In file included from /usr/src/usr.sbin/ctld/token.l:37:
/usr/src/usr.sbin/ctld/ctld.h:42:10: fatal error: 'openssl/md5.h' file not found
#include <openssl/md5.h>
         ^
1 error generated.
mkdep: compile failed
*** Error code 1

Stop.
make[4]: stopped in /usr/src/usr.sbin/ctld
*** Error code 1

Stop.
make[3]: stopped in /usr/src/usr.sbin
*** Error code 1

Stop.
make[2]: stopped in /usr/src
*** Error code 1

Stop.
make[1]: stopped in /usr/src
*** Error code 1

Stop.
make: stopped in /usr/src
[root@fb64 /usr/src]#

Comment 9 Bernard Spil freebsd_committer

2016-01-09 21:07:31 UTC

Created attachment 165331 [details]
svn diff for share/mk/src.opts.mk

I believe this fixes a number of the WITHOUT_OPENSSL issues where the dependency has not been registered in the build framework

Comment 10 Bernard Spil freebsd_committer

2016-01-09 21:12:09 UTC

*** Bug 201509 has been marked as a duplicate of this bug. ***

Comment 11 Bernard Spil freebsd_committer

2016-01-09 21:12:40 UTC

*** Bug 182977 has been marked as a duplicate of this bug. ***

Comment 12 olaf 2016-05-09 12:39:00 UTC

This bug still exists in 10.3-RELEASE-p2.

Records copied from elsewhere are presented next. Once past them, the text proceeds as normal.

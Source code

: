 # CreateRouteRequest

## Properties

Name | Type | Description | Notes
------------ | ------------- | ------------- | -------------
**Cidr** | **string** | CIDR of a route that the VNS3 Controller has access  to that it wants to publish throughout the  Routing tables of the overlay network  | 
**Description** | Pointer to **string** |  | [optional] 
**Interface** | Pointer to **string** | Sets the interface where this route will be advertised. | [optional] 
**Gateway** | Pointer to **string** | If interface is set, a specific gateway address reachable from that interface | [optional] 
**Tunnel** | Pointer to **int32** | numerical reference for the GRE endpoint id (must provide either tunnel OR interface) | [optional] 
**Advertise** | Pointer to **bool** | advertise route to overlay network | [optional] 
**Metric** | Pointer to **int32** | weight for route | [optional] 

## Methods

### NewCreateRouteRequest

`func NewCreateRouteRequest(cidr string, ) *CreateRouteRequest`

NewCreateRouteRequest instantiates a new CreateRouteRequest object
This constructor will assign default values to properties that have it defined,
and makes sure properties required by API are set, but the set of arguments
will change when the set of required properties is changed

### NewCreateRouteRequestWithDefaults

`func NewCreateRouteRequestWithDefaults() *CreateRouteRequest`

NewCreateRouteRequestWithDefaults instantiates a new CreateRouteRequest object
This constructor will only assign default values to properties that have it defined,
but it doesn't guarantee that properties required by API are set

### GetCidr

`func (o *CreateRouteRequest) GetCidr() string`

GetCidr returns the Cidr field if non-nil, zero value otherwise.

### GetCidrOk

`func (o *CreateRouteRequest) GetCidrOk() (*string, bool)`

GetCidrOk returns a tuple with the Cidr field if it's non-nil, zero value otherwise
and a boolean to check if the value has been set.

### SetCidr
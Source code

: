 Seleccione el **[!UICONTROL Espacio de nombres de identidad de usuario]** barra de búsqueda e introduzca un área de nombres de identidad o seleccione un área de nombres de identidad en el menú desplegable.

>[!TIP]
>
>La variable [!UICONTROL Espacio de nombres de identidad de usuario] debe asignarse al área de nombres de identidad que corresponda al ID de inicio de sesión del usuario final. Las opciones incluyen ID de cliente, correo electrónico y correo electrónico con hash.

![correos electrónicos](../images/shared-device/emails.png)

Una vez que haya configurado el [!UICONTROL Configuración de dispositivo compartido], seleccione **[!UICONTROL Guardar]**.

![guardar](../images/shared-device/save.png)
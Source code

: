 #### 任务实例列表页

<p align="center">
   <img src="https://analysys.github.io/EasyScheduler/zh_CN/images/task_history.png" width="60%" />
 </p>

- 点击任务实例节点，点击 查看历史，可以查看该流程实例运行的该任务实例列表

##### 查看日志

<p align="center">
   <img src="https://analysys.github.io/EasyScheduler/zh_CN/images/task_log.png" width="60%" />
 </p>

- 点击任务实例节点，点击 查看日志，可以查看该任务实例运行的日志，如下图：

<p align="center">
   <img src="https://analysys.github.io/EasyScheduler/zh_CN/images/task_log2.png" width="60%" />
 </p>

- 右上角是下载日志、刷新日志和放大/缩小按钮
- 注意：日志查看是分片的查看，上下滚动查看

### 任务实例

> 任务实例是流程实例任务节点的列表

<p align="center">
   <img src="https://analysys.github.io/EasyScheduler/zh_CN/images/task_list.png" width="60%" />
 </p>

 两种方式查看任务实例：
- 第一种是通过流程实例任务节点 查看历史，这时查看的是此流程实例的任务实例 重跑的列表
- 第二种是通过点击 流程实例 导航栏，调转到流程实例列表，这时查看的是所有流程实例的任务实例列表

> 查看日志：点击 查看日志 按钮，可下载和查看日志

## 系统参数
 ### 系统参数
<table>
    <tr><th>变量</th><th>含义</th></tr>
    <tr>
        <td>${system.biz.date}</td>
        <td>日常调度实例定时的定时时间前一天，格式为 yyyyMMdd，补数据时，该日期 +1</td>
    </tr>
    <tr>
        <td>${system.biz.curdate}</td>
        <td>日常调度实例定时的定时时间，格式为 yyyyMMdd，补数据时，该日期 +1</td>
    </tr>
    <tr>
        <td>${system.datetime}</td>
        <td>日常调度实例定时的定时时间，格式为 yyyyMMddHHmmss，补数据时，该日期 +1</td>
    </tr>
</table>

Comment 13 olaf 2016-10-31 12:34:18 UTC

This bug still exists in 11.0-RELEASE-p2.

Comment 14 Dries Michiels freebsd_committer

2018-01-07 21:37:56 UTC

This bug still exists in 11-STABLE.

Comment 15 Mark Linimon freebsd_committer

2020-07-12 16:51:40 UTC

To submitter: ist his aging PR still relevant for recent FreeBSD branches?

Comment 16 David Stenwall 2020-07-12 20:57:27 UTC

(In reply to Mark Linimon from comment #15)
Alas, I have since abandoned this perilous quest. =) I was surprised to see this PR was still alive. So as far as I'm concerned this PR can be closed or inherited by someone else who's currently seeks to be OpenSSL-free.